# Where to buy a bed?



## SLS (30 Aug 2007)

Im not a local so apologies for the stupid qeuestion but Im wondering which shops to look in to buy a double bed?

Have asked colleagues and no one has come up with a good suggestion


----------



## DrMoriarty (30 Aug 2007)

Eh, local to _where_..?


----------



## andrew1977 (30 Aug 2007)

The butchers in the main street are doing a nice line in double beds this week ! 

On a serious level there are furniture stores everywhere , shop around and get the best deal you can, the quality of the mattress being the number one thing i look for .


----------



## SLS (31 Aug 2007)

Thanks for all the smart ar*e replies, much appreciated.

I hope if you ever have to live and work in another country not native to your own that others will be as helpful to you!

If anyone has any sensible answers Id really appreciate hearing them

Apart from department stores like Arnotts and Clerys, Im looking for actual name of furnitures stores to look at...


----------



## pinkyBear (31 Aug 2007)

Hi SLS,
If you are familiar to Navan, there is an Industrial estate - the beachmound industrial estate. There are about 20 shops - at all price levels - dearer - Navan Design to cheaper. They will also deliver free to Dublin, Meath, Kildare and Louth


----------



## SLS (31 Aug 2007)

Thanks


----------



## brodiebabe (31 Aug 2007)

SLS said:


> Thanks for all the smart ar*e replies, much appreciated.
> 
> I hope if you ever have to live and work in another country not native to your own that others will be as helpful to you!
> 
> ...


 
Where are you based?


----------



## SLS (31 Aug 2007)

Im based in Dublin but willing to consider surrounding areas if need be


----------



## eimsRV (31 Aug 2007)

Argos have a great range of beds, competitively priced. Only problem is you cant physically see them before you buy. 
Furniture stores such as Reids and Classic Furniture also stock beds, they have stores in Blanchardstown.


----------



## DrMoriarty (31 Aug 2007)

SLS said:


> Im based in Dublin but willing to consider surrounding areas if need be


That's all I meant by 'local to where?'. 

Saying 'I'm not from around here' doesn't really help people to guess what part of the country you want to shop in... 

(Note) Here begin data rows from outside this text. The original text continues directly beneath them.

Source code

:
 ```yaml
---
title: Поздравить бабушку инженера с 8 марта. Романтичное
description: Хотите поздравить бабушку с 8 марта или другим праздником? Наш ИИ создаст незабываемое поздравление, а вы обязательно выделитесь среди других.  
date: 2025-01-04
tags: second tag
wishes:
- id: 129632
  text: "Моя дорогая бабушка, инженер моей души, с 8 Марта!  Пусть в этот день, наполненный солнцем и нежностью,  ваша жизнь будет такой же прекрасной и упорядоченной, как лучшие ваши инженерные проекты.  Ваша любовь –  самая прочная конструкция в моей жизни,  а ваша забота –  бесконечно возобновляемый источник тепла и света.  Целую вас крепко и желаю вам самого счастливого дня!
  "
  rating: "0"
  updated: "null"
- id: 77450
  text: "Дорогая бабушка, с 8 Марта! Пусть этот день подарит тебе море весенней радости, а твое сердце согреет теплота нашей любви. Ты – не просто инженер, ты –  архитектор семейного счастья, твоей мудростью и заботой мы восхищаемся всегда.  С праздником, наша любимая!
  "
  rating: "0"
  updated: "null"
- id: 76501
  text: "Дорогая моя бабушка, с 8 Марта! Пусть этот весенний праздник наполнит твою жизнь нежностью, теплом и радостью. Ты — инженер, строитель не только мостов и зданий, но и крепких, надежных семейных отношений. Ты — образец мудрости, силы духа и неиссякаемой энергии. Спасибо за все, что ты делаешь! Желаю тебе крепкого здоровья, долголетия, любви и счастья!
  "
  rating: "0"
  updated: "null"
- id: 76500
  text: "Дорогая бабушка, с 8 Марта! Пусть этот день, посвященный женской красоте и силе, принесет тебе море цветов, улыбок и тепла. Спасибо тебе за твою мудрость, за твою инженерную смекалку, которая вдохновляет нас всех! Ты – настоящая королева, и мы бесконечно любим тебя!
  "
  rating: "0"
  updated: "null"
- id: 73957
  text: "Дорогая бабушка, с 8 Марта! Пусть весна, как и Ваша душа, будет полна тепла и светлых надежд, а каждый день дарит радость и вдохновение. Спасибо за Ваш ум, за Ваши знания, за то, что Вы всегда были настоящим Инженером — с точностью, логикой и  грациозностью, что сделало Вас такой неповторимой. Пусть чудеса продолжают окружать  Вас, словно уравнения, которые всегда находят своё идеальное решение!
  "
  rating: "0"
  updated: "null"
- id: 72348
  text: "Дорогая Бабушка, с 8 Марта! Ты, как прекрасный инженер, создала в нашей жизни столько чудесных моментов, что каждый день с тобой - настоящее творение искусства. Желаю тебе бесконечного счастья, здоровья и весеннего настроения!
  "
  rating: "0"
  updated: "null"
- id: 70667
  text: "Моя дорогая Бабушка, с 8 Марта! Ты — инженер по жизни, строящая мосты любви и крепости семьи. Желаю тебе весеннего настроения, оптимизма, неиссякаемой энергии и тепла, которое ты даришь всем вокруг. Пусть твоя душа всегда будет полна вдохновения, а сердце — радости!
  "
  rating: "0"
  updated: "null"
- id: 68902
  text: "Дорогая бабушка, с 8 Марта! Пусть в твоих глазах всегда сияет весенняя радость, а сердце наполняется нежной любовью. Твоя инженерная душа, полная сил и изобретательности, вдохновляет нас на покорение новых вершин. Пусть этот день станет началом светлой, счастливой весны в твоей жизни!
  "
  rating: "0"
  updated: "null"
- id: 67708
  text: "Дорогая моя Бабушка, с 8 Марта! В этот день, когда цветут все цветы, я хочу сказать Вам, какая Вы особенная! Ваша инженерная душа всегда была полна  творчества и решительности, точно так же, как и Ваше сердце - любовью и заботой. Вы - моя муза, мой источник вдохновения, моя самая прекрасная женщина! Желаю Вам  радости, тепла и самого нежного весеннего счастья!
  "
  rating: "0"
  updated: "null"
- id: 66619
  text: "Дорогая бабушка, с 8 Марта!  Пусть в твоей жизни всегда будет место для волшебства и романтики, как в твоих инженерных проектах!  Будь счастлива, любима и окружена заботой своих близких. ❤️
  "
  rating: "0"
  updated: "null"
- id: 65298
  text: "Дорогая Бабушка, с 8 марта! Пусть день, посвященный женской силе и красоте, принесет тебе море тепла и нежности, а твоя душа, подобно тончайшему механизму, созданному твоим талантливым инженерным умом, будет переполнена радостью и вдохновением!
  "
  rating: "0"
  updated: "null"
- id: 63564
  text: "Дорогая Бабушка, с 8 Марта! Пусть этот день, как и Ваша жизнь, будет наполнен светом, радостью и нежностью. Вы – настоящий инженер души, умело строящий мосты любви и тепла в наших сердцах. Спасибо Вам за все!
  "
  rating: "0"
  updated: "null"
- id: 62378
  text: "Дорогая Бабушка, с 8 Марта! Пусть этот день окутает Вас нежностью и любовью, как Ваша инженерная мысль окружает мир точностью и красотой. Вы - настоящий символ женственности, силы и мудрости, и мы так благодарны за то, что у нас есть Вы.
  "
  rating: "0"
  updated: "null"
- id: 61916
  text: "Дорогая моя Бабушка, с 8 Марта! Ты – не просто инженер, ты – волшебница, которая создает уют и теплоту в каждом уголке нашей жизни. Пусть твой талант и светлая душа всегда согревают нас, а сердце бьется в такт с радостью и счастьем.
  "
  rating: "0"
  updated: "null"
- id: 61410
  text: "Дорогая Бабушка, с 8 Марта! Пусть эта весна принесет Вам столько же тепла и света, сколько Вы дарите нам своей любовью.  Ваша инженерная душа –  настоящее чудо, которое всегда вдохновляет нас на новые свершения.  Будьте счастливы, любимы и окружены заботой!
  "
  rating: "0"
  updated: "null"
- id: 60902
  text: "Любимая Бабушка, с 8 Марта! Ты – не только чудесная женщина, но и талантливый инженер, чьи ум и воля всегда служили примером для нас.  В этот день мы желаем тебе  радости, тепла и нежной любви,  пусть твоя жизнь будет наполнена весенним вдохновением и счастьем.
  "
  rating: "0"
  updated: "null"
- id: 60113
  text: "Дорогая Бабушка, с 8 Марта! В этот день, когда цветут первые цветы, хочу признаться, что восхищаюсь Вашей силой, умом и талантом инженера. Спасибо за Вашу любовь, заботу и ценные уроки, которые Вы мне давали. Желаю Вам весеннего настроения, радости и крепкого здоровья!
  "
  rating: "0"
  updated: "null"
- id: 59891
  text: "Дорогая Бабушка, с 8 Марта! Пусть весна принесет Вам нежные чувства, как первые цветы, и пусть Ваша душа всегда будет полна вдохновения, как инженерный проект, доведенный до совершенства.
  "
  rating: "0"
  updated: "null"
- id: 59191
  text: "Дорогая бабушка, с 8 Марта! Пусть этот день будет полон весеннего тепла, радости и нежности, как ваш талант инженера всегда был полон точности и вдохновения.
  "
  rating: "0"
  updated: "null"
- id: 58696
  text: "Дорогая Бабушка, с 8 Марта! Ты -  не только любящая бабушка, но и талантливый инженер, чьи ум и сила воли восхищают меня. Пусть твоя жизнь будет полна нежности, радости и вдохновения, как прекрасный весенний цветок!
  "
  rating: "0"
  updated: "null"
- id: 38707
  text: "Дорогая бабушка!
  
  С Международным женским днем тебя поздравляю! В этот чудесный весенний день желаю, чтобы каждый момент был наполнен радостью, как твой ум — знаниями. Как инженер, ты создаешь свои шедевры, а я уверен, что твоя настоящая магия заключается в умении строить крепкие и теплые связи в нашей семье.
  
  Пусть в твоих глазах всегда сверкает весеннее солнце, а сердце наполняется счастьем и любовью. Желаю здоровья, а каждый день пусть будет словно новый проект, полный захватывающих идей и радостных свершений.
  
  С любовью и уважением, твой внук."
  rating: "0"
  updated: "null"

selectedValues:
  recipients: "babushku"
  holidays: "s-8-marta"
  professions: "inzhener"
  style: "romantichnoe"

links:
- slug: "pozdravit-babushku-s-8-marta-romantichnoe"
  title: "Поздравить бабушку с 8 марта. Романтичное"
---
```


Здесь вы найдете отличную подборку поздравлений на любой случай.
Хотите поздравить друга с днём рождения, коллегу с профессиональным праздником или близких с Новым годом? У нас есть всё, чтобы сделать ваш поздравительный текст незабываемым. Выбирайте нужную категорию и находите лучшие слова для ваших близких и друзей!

The owner of www.furniture.ie has posted here helpfully in the past; their website might be worth a look before you start driving around?


----------



## argolis (31 Aug 2007)

If you are going out to Navan you should also go into the town centre and find Flowerhill furniture store. Personally, we shopped in the Beechmount estate, Flowerhill and several other places before finding what we wanted in Tony Langans on I think Talbot St. (?) in the city centre. We are really happy with the two beds+mattresses we got there.


----------



## TDON (31 Aug 2007)

If you are after something "quirky", Domus in Blanchardstown do some great stuff. If you want to save the feet you can check out their stock online first at this page ;  http://www.domuscentral.com/irelandweb/catalogue/catalogo.htm#

However, I purchased a bed that cost me IR£ 1,000.00 (not Euro) around 8/9 years ago in Arnotts and having reguraly turned and hoovered the mattress, it is still perfect. So you get what you pay for.

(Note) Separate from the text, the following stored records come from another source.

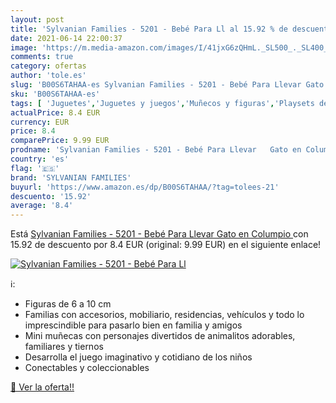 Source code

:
 ```yaml
---
layout: post
title: 'Sylvanian Families - 5201 - Bebé Para Ll al 15.92 % de descuento'
date: 2021-06-14 22:00:37
image: 'https://m.media-amazon.com/images/I/41jxG6zQHmL._SL500_._SL400_.jpg'
comments: true
category: ofertas
author: 'tole.es'
slug: 'B00S6TAHAA-es Sylvanian Families - 5201 - Bebé Para Llevar Gato en Columpio'
sku: 'B00S6TAHAA-es'
tags: [ 'Juguetes','Juguetes y juegos','Muñecos y figuras','Playsets de figuras de juguete para niños','families','sylvanian','sylvanian families', ]
actualPrice: 8.4 EUR
currency: EUR
price: 8.4
comparePrice: 9.99 EUR
prodname: 'Sylvanian Families - 5201 - Bebé Para Llevar   Gato en Columpio '
country: 'es'
flag: '🇪🇸'
brand: 'SYLVANIAN FAMILIES'
buyurl: 'https://www.amazon.es/dp/B00S6TAHAA/?tag=tolees-21'
descuento: '15.92'
average: '8.4'
---
```


Está [Sylvanian Families - 5201 - Bebé Para Llevar   Gato en Columpio ](https://www.amazon.es/dp/B00S6TAHAA/?tag=tolees-21) con 15.92 de descuento por 8.4 EUR (original: 9.99 EUR) en el siguiente enlace!

[![Sylvanian Families - 5201 - Bebé Para Ll](https://m.media-amazon.com/images/I/41jxG6zQHmL._SL500_._SL400_.jpg)](https://www.amazon.es/dp/B00S6TAHAA/?tag=tolees-21)

ℹ️:

- Figuras de 6 a 10 cm
- Familias con accesorios, mobiliario, residencias, vehículos y todo lo imprescindible para pasarlo bien en familia y amigos
- Mini muñecas con personajes divertidos de animalitos adorables, familiares y tiernos
- Desarrolla el juego imaginativo y cotidiano de los niños
- Conectables y coleccionables

[🛒 Ver la oferta!!](https://www.amazon.es/dp/B00S6TAHAA/?tag=tolees-21)

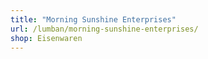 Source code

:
 ```yaml
---
title: "Morning Sunshine Enterprises"
url: /lumban/morning-sunshine-enterprises/
shop: Eisenwaren
---
```

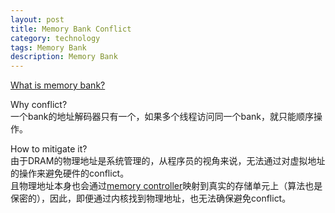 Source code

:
 ```yaml
---
layout: post
title: Memory Bank Conflict
category: technology
tags: Memory Bank
description: Memory Bank
---
```


[What is memory bank?](https://blog.csdn.net/m0_37561165/article/details/81704977)  

Why conflict?  
一个bank的地址解码器只有一个，如果多个线程访问同一个bank，就只能顺序操作。  

How to mitigate it?  
由于DRAM的物理地址是系统管理的，从程序员的视角来说，无法通过对虚拟地址的操作来避免硬件的conflict。  
且物理地址本身也会通过[memory controller](https://blog.csdn.net/thisway_diy/article/details/79389530)映射到真实的存储单元上（算法也是保密的），因此，即便通过内核找到物理地址，也无法确保避免conflict。
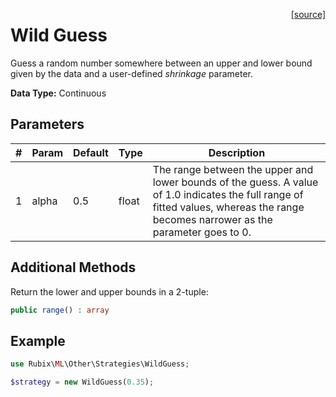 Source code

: <span style="float:right;"><a href="https://github.com/RubixML/RubixML/blob/master/src/Other/Strategies/WildGuess.php">[source]</a></span>

# Wild Guess
Guess a random number somewhere between an upper and lower bound given by the data and a user-defined *shrinkage* parameter.

**Data Type:** Continuous

## Parameters
| # | Param | Default | Type | Description |
|---|---|---|---|---|
| 1 | alpha | 0.5 | float | The range between the upper and lower bounds of the guess. A value of 1.0 indicates the full range of fitted values, whereas the range becomes narrower as the parameter goes to 0. |

## Additional Methods
Return the lower and upper bounds in a 2-tuple:
```php
public range() : array
```

## Example
```php
use Rubix\ML\Other\Strategies\WildGuess;

$strategy = new WildGuess(0.35);
``` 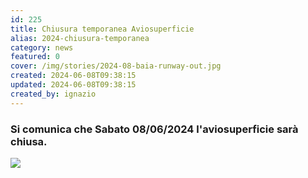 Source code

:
 ```yaml
---
id: 225
title: Chiusura temporanea Aviosuperficie
alias: 2024-chiusura-temporanea
category: news
featured: 0
cover: /img/stories/2024-08-baia-runway-out.jpg
created: 2024-06-08T09:38:15
updated: 2024-06-08T09:38:15
created_by: ignazio
---
```


### Si comunica che Sabato 08/06/2024 l'aviosuperficie sarà chiusa.

<img class="w-full max-w-xl" src="/img/stories/2024-08-baia-runway-out.jpg"/>
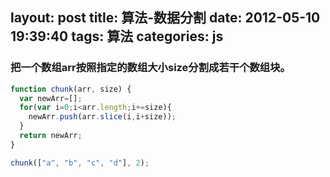 layout: post
title: 算法-数据分割
date: 2012-05-10 19:39:40
tags: 算法
categories: js
---
### 把一个数组arr按照指定的数组大小size分割成若干个数组块。

```javascript
function chunk(arr, size) {
  var newArr=[];
  for(var i=0;i<arr.length;i+=size){
    newArr.push(arr.slice(i,i+size));
  }
  return newArr;
}

chunk(["a", "b", "c", "d"], 2);
``` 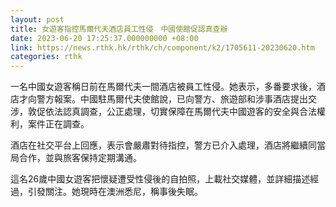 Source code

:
 ```yaml
---
layout: post
title: 女遊客指控馬爾代夫酒店員工性侵　中國使館促認真查辦
date: 2023-06-20 17:25:37.000000000 +08:00
link: https://news.rthk.hk/rthk/ch/component/k2/1705611-20230620.htm
categories: rthk
---
```


一名中國女遊客稱日前在馬爾代夫一間酒店被員工性侵。她表示，多番要求後，酒店才向警方報案。中國駐馬爾代夫使館說，已向警方、旅遊部和涉事酒店提出交涉，敦促依法認真調查，公正處理，切實保障在馬爾代夫中國遊客的安全與合法權利，案件正在調查。

酒店在社交平台上回應，表示會嚴肅對待指控，警方已介入處理，酒店將繼續同當局合作，並與旅客保持定期溝通。

這名26歲中國女遊客把懷疑遭受性侵後的自拍照，上載社交媒體，並詳細描述經過，引發關注。她現時在澳洲悉尼，稱事後失眠。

There is also another furniture shop I saw some cool beds in but I can't remember the name. It is down Mary Street, almost next door to Penneys and opposite AXA insurance.

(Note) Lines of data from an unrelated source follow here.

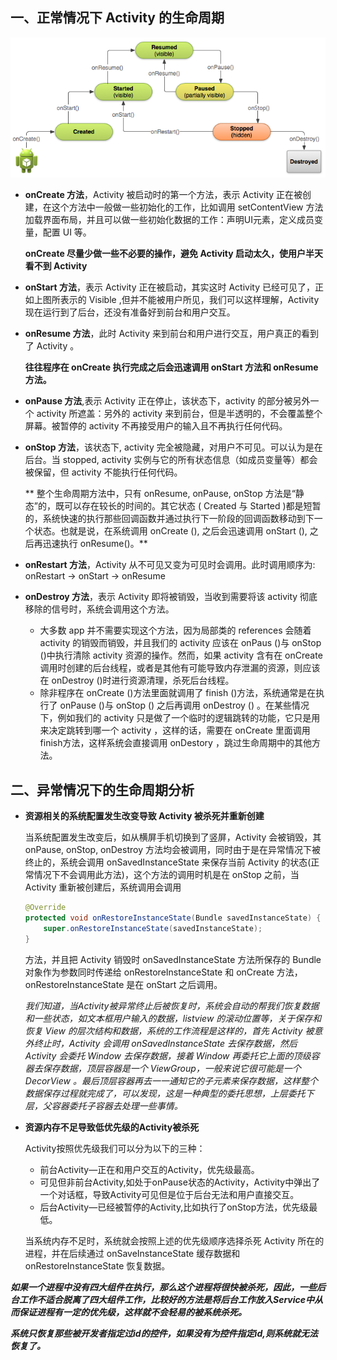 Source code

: ## 一、正常情况下 Activity 的生命周期
 ![LifeCycle](ActivityLifeCycle.png)

* **onCreate 方法**，Activity 被启动时的第一个方法，表示 Activity 正在被创建，在这个方法中一般做一些初始化的工作，比如调用 setContentView 方法加载界面布局，并且可以做一些初始化数据的工作：声明UI元素，定义成员变量，配置 UI 等。

    **onCreate 尽量少做一些不必要的操作，避免 Activity 启动太久，使用户半天看不到 Activity**

* **onStart 方法**，表示 Activity 正在被启动，其实这时 Activity 已经可见了，正如上图所表示的 Visible ,但并不能被用户所见，我们可以这样理解，Activity 现在运行到了后台，还没有准备好到前台和用户交互。

* **onResume 方法**，此时 Activity 来到前台和用户进行交互，用户真正的看到了 Activity 。

    **往往程序在 onCreate 执行完成之后会迅速调用 onStart 方法和 onResume 方法。**

* **onPause 方法**,表示 Activity 正在停止，该状态下，activity 的部分被另外一个 activity 所遮盖：另外的 activity 来到前台，但是半透明的，不会覆盖整个屏幕。被暂停的 activity 不再接受用户的输入且不再执行任何代码。

* **onStop 方法**，该状态下, activity 完全被隐藏，对用户不可见。可以认为是在后台。当 stopped, activity 实例与它的所有状态信息（如成员变量等）都会被保留，但 activity 不能执行任何代码。

    ** 整个生命周期方法中，只有 onResume, onPause, onStop 方法是“静态”的，既可以存在较长的时间的。其它状态 ( Created 与 Started )都是短暂的，系统快速的执行那些回调函数并通过执行下一阶段的回调函数移动到下一个状态。也就是说，在系统调用 onCreate (), 之后会迅速调用 onStart (), 之后再迅速执行 onResume()。**

* **onRestart 方法**，Activity 从不可见又变为可见时会调用。此时调用顺序为: onRestart -> onStart -> onResume

* **onDestroy 方法**，表示 Activity 即将被销毁，当收到需要将该 activity 彻底移除的信号时，系统会调用这个方法。
    - 大多数 app 并不需要实现这个方法，因为局部类的 references 会随着 activity 的销毁而销毁，并且我们的 activity 应该在 onPaus ()与 onStop ()中执行清除 activity 资源的操作。然而，如果 activity 含有在 onCreate 调用时创建的后台线程，或者是其他有可能导致内存泄漏的资源，则应该在 onDestroy ()时进行资源清理，杀死后台线程。
    - 除非程序在 onCreate ()方法里面就调用了 finish ()方法，系统通常是在执行了 onPause ()与 onStop () 之后再调用 onDestroy () 。在某些情况下，例如我们的 activity 只是做了一个临时的逻辑跳转的功能，它只是用来决定跳转到哪一个 activity ，这样的话，需要在 onCreate 里面调用finish方法，这样系统会直接调用 onDestory ，跳过生命周期中的其他方法。

## 二、异常情况下的生命周期分析

* **资源相关的系统配置发生改变导致 Activity 被杀死并重新创建**

    当系统配置发生改变后，如从横屏手机切换到了竖屏，Activity 会被销毁，其 onPause, onStop, onDestroy 方法均会被调用，同时由于是在异常情况下被终止的，系统会调用 onSavedInstanceState 来保存当前 Activity 的状态(正常情况下不会调用此方法)，这个方法的调用时机是在 onStop 之前，当 Activity 重新被创建后，系统调用会调用
    ```Java
    @Override
    protected void onRestoreInstanceState(Bundle savedInstanceState) {
        super.onRestoreInstanceState(savedInstanceState);
    }
    ```
    方法，并且把 Activity 销毁时 onSavedInstanceState 方法所保存的 Bundle 对象作为参数同时传递给 onRestoreInstanceState 和 onCreate 方法，onRestoreInstanceState 是在 onStart 之后调用。

    *我们知道，当Activity被异常终止后被恢复时，系统会自动的帮我们恢复数据和一些状态，如文本框用户输入的数据，listview 的滚动位置等，关于保存和恢复 View 的层次结构和数据，系统的工作流程是这样的，首先 Activity 被意外终止时，Activity 会调用 onSavedInstanceState 去保存数据，然后 Activity 会委托 Window 去保存数据，接着 Window 再委托它上面的顶级容器去保存数据，顶层容器是一个 ViewGroup，一般来说它很可能是一个 DecorView 。最后顶层容器再去一一通知它的子元素来保存数据，这样整个数据保存过程就完成了，可以发现，这是一种典型的委托思想，上层委托下层，父容器委托子容器去处理一些事情。*

* **资源内存不足导致低优先级的Activity被杀死**

    Activity按照优先级我们可以分为以下的三种：
    - 前台Activity—正在和用户交互的Activity，优先级最高。
    - 可见但非前台Activity,如处于onPause状态的Activity，Activity中弹出了一个对话框，导致Activity可见但是位于后台无法和用户直接交互。
    - 后台Activity—已经被暂停的Activity,比如执行了onStop方法，优先级最低。

  当系统内存不足时，系统就会按照上述的优先级顺序选择杀死 Activity 所在的进程，并在后续通过 onSaveInstanceState 缓存数据和 onRestoreInstanceState 恢复数据。

 ***如果一个进程中没有四大组件在执行，那么这个进程将很快被杀死，因此，一些后台工作不适合脱离了四大组件工作，比较好的方法是将后台工作放入Service中从而保证进程有一定的优先级，这样就不会轻易的被系统杀死。***

 ***系统只恢复那些被开发者指定过id的控件，如果没有为控件指定id,则系统就无法恢复了。***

If you just want something to keep you going until you have a bit more cash, then I'd try Bargaintown on the Quays.


----------



## sham_bo (31 Aug 2007)

SLS said:


> Im based in Dublin but willing to consider surrounding areas if need be


 
I bought a double bed in Reids, Blanchardstown about 4 years ago in a sale.  I can safely say it is the singularly best purchase I have ever made in my life.  Even though it cost €1,000 euro at the time (full price would've been €2k), it's been more than worth it.  The only advice i'll give is make sure you go for the best one you can afford - remember you'll spend 33% of your life lying in it!!

hope this helps..

zzzzzzzzzzzzzzzzzzzzzzzzzzzzzzz


----------



## Goggin (31 Aug 2007)

Arnotts have a good range too


----------



## SNOWBALL (31 Aug 2007)

Try Bargaintown one in Tallaght and City centre, also try the Buy and Sell
magazine go online or buy it


----------



## Sue Ellen (31 Aug 2007)

There are many previous threads on beds both in this forum and the Homes and Gardens. You may get some advice from those.

Many posters have recommended in the past that it is best to test out a bed carefully, especially if there are any back problems in the family.

If you do choose a particular bed you could always compare the price on sites such http://www.beds.ie/

Happy snoozing [broken link removed]


----------



## SLS (31 Aug 2007)

Thanks all, much appreciated


----------



## annR (3 Sep 2007)

I bought a mattress about two years ago in Baize House in Swords and I am so not happy it - hasn't worn well at all.  Just as well we are replacing it anyway and buying a bigger bed.  We will definitely be going for the best we can afford.

We did spend some time in Beechmount a while ago but we were mostly shopping for other furniture.  I find it really hard to shop for beds and mattresses because I find the choice really daunting.  Divan type beds especially seem all the same to me.  Any pointers on how to buy high quality beds / mattresses?


----------